I have not even thought of the second variant (pregnant) because it says pregant. Nevertheless, it is a nice idiom. I suppose it is used in humorous way!
The UE definition is 'If a woman has a bun in the oven, she is pregnant'. But one of the other possibilities is also a euphemism for 'pregnant'. So if you said 'in trouble' Mad-ox, you were right.
"Up the duff" is in some way linked to that phrase too. Don't ask me how. Something to do with duff pudding, which I've never even heard of.

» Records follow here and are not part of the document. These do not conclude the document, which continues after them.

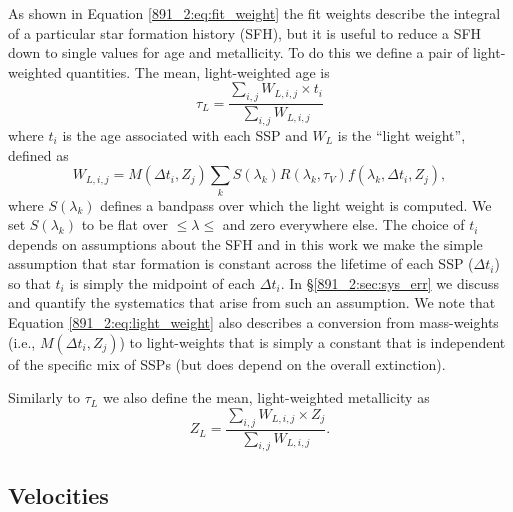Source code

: As shown in Equation \ref{891_2:eq:fit_weight} the fit weights describe the
integral of a particular star formation history (SFH), but it is
useful to reduce a SFH down to single values for age and
metallicity. To do this we define a pair of light-weighted
quantities. The mean, light-weighted age is
\begin{equation}
\label{891_2:eq:MLWA}
\tau_L = \frac{\sum_{i,j} W_{L,i,j}\times t_i}{\sum_{i,j} W_{L,i,j}}
\end{equation}
where $t_i$ is the age associated with each SSP and $W_L$ is the
``light weight'', defined as
\begin{equation}
\label{891_2:eq:light_weight}
W_{L,i,j} = M(\Delta t_i,Z_j)\sum_k S(\lambda_k) R(\lambda_k, \tau_V)
f(\lambda_k, \Delta t_i, Z_j),
\end{equation}
where $S(\lambda_k)$ defines a bandpass over which the light weight is
computed. We set $S(\lambda_k)$ to be flat over 
$\leq\lambda\leq$  and zero everywhere else. The choice
of $t_i$ depends on assumptions about the SFH and in this work we make
the simple assumption that star formation is constant across the
lifetime of each SSP ($\Delta t_i$) so that $t_i$ is simply the
midpoint of each $\Delta t_i$. In \S\ref{891_2:sec:sys_err} we discuss
and quantify the systematics that arise from such an assumption. We
note that Equation \ref{891_2:eq:light_weight} also describes a
conversion from mass-weights (i.e., $M(\Delta t_i, Z_j)$) to
light-weights that is simply a constant that is independent of the
specific mix of SSPs (but does depend on the overall extinction).

Similarly to $\tau_L$ we also define the mean, light-weighted
metallicity as
\begin{equation}
\label{891_2:eq:MLWZ}
Z_L = \frac{\sum_{i,j} W_{L,i,j}\times Z_j}{\sum_{i,j} W_{L,i,j}}.
\end{equation}


\subsection{Velocities}
\label{891_2:sec:vel}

This shows the way 'dough' is linked to the pronunciations for 'rough' and 'tough'. I don't know the details of the link, but I know there is one. It might have something to do with the Great Vowel Shift, though I doubt it.... More likely, it's just one of the accidents of standardization, when different dialectal pronunciations were fixed in one standard spelling - leading, in the case of 'ough', to numerous phonological possibilities. (In fact, there are so many that it's impossible to say which one is the rule and which the exception.)
PS Somewhere I've got the basis of a Happy Families card game based on the many* 'ough' pronunciations (1 fewer in American English, which puts 'thorough' in the same family as 'dough'). If any teacher's interested, I can look it out later today.
Cut into 32 cards, to make 8 families: bough/plough/bow/thou dough/doe/so/sew through/threw/zoo/sue bow/tow/so/though tough/enough/cuff/rough cough/trough/off/toffee borough/thorough/utter/colour court/sort/caught/thought. You might want to blow them up a bit, and laminate them.